見知らぬ老婦人に対してもこの程度の挨拶をするのは、常識以前のことなのである。
彼女はしばらく考えていた。やがて、私を見てにっこり笑った。
“Cigarette only, please.”
渡る世間に鬼はなし。きっちりと手順を踏めば、場が和やかになり、たばこが美味しく味わえる。スパゲティの味は記憶にないが、気持ちの良い昼食であった。
店を出てホテルに戻る道すがら、屋台のようなものにたばこをたくさん飾って売っている店に気が付いた。そういえば、たばこが切れかかっている。買わねばならない。
見たことがないたばこばかりである。洋モクばかりである。さて、どれが良かろうか、と考えてみても、見当が付くわけがない。
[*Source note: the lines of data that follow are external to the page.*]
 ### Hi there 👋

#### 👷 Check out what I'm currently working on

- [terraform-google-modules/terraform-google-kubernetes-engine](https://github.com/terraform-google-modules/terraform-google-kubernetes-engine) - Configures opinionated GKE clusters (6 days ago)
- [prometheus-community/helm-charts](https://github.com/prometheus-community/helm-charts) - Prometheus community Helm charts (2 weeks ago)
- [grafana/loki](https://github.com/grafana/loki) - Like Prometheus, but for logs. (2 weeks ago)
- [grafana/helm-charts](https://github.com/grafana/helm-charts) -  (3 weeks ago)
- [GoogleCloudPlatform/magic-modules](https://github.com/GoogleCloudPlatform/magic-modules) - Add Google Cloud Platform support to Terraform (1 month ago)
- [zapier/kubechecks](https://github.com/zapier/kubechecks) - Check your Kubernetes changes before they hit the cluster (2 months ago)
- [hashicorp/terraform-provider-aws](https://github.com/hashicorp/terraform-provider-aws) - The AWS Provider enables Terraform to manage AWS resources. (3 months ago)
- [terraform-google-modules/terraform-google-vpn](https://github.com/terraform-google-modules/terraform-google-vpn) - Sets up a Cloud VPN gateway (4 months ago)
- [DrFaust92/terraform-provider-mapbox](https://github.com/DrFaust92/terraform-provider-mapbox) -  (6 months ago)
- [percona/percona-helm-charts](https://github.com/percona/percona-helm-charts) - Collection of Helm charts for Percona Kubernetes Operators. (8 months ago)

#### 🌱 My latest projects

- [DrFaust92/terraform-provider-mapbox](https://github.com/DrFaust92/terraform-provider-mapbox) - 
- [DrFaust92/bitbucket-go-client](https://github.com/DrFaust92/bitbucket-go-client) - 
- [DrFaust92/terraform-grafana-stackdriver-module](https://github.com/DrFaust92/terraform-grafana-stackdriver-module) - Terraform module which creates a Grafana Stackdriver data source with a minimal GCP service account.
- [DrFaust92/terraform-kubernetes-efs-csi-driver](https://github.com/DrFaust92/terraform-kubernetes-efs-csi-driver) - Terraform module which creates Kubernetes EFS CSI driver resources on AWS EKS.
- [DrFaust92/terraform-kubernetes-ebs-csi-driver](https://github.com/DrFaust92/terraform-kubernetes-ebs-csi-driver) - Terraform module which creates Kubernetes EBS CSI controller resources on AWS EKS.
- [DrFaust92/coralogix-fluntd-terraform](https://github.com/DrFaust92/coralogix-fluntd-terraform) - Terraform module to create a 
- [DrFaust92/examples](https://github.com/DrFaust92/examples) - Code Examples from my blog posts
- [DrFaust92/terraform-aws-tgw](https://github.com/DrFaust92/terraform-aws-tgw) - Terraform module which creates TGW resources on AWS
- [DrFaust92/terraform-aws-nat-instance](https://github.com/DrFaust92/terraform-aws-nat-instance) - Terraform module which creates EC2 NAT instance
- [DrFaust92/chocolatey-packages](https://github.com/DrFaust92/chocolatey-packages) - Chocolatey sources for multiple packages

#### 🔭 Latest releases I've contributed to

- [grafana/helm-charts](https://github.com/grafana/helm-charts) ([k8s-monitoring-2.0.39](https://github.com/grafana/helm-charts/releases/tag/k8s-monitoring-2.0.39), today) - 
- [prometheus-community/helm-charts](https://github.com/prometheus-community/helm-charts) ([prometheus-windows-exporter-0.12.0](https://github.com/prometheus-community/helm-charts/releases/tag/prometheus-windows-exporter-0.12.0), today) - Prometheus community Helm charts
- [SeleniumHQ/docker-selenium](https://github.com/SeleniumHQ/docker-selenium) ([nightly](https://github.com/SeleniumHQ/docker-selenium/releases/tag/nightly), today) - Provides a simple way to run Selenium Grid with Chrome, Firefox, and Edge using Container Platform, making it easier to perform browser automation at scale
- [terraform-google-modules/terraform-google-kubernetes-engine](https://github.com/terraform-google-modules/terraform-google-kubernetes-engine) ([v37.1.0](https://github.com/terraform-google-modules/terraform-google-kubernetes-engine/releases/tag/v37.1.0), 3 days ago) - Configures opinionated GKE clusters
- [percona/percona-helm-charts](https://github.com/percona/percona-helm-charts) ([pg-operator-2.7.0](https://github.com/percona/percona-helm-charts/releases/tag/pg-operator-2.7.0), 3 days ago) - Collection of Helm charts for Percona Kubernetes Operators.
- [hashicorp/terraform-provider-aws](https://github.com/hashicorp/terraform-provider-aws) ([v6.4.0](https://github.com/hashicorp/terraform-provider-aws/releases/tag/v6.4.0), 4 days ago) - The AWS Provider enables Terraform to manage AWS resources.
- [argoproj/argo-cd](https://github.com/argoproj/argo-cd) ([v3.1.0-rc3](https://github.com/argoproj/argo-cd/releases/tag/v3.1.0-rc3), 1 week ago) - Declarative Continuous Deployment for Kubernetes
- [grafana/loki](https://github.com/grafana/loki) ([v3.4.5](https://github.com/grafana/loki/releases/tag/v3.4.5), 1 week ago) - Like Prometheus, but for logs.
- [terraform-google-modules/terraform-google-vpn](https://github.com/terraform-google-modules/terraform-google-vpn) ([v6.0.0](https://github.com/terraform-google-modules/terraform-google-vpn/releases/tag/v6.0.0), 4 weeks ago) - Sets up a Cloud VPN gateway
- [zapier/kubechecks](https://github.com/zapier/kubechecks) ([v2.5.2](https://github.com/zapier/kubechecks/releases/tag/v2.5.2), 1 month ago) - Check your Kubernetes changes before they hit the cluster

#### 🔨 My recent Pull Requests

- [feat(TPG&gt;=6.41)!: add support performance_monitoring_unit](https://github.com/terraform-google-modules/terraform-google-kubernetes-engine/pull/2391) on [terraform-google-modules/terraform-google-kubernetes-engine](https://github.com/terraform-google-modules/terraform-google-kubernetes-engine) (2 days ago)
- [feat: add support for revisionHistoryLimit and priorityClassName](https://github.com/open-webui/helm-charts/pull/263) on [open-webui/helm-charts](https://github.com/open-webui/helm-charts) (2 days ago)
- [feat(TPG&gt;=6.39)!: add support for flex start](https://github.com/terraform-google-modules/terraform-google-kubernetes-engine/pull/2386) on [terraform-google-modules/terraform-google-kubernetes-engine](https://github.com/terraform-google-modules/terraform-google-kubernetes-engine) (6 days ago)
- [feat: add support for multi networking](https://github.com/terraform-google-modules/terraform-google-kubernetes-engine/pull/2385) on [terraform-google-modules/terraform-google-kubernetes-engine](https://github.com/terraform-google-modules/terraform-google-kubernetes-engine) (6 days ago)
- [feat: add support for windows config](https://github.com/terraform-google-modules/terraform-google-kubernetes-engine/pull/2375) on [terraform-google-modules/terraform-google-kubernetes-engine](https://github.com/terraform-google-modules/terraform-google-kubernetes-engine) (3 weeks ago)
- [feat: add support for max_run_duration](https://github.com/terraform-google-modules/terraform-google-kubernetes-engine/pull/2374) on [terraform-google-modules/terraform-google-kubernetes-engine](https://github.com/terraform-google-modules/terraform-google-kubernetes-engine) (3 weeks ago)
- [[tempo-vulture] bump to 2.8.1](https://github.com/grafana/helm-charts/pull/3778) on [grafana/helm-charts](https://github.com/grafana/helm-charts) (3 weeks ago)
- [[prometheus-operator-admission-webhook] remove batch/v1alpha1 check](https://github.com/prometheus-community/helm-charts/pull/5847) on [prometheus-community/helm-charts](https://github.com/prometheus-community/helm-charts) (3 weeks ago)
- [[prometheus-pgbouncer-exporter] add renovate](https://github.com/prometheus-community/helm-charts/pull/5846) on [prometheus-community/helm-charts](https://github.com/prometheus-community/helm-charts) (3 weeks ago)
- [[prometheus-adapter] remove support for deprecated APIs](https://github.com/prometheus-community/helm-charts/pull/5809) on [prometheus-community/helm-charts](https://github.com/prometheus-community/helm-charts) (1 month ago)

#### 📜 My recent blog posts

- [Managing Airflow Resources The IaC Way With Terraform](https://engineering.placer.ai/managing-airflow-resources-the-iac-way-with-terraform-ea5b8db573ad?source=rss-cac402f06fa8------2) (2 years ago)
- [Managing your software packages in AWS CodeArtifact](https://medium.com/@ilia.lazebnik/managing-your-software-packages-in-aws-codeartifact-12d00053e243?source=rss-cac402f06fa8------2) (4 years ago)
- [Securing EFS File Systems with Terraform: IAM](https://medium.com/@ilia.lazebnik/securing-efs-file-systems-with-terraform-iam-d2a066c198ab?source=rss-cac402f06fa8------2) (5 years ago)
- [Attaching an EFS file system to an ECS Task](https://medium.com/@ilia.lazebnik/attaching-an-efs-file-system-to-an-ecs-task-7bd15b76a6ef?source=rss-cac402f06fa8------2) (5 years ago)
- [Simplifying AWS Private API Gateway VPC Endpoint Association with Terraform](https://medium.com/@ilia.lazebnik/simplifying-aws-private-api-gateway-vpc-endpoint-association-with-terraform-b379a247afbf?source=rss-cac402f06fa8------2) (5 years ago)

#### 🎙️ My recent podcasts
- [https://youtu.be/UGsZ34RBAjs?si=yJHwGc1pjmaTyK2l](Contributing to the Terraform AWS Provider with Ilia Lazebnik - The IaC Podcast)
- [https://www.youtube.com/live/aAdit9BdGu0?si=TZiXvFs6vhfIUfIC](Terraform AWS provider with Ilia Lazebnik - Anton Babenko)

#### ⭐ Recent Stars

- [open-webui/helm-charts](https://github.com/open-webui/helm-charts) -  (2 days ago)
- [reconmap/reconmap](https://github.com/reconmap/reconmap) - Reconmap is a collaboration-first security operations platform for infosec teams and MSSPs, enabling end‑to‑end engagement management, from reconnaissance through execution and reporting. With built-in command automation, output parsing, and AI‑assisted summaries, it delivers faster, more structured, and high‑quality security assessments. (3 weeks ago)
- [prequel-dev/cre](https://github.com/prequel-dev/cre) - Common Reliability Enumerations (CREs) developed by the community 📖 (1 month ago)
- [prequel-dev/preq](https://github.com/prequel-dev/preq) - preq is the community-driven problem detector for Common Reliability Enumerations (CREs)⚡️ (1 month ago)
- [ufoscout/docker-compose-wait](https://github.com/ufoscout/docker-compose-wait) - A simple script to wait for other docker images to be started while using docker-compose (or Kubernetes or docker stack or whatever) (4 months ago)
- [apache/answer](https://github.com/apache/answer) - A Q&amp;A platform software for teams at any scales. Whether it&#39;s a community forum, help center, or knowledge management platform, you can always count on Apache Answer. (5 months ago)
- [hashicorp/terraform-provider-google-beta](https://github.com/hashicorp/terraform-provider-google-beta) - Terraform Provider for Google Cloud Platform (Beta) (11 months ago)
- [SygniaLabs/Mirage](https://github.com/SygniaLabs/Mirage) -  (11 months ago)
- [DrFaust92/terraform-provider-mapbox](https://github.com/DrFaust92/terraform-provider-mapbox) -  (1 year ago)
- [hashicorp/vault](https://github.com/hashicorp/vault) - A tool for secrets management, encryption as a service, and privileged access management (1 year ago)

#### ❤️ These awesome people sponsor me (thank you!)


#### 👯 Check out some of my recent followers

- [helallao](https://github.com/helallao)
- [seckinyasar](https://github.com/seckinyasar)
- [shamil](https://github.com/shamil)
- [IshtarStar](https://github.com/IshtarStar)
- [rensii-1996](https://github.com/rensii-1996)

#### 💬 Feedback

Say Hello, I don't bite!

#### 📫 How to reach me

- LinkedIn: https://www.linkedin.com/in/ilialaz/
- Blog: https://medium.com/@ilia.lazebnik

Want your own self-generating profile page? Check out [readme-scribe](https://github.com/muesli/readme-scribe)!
適当なヤツを掴んで、
“How much? ”
と聞いた。2ポンド50だという。瞬間、私は思った。
「なんだ、日本もイギリスも、たばこの価格ってあまり変わらないのか」
金を払い、「SILK CUT」と書いてあるたばこをポケットに入れ、ホテルに向かって歩き始めた。道半ばまで来て、
「えっ!」
と声を挙げた。俺は間違ってる!
2ポンド50は、断じて=250円ではない!
2.5×240=600円
なのである。頭がボーっとしていたのか、1ポンド=100円で計算してしまったのだ。完全なる勘違いである。
たばこ1箱600円。日本の2倍以上である。1日1箱消費すると、毎月の出費は1万8000円である。イギリスとは、暴力的なまでにたばこの価格が高い国なのである。
(余談)
このときの経験から、私は1つの定見を持つようになった。
消費不況から抜け出す道が1つある。デノミネーションの断行である。たとえば、いまの100円を、新しい1円とする類である。
私と全く同じ勘違いをして、高額商品を買ってしまう粗忽者が少なからずいて、消費が急速に伸びることは疑いない。
この日は、珍しく午後から暇だった。あいた時間を使って、懸案を処理することにした。アクアスキュータムのトレンチコートを買うのである。満を持して、リージェントストリートに出かけた。
日曜日にはひっそりしていた通りが、この日は活気にあふれていた。改めて観察してみる。
通りは、途中で緩やかにカーブする。通りの両側のビルの壁は、このカーブに沿って緩やかに曲面を描く。優雅で、美しい通りである。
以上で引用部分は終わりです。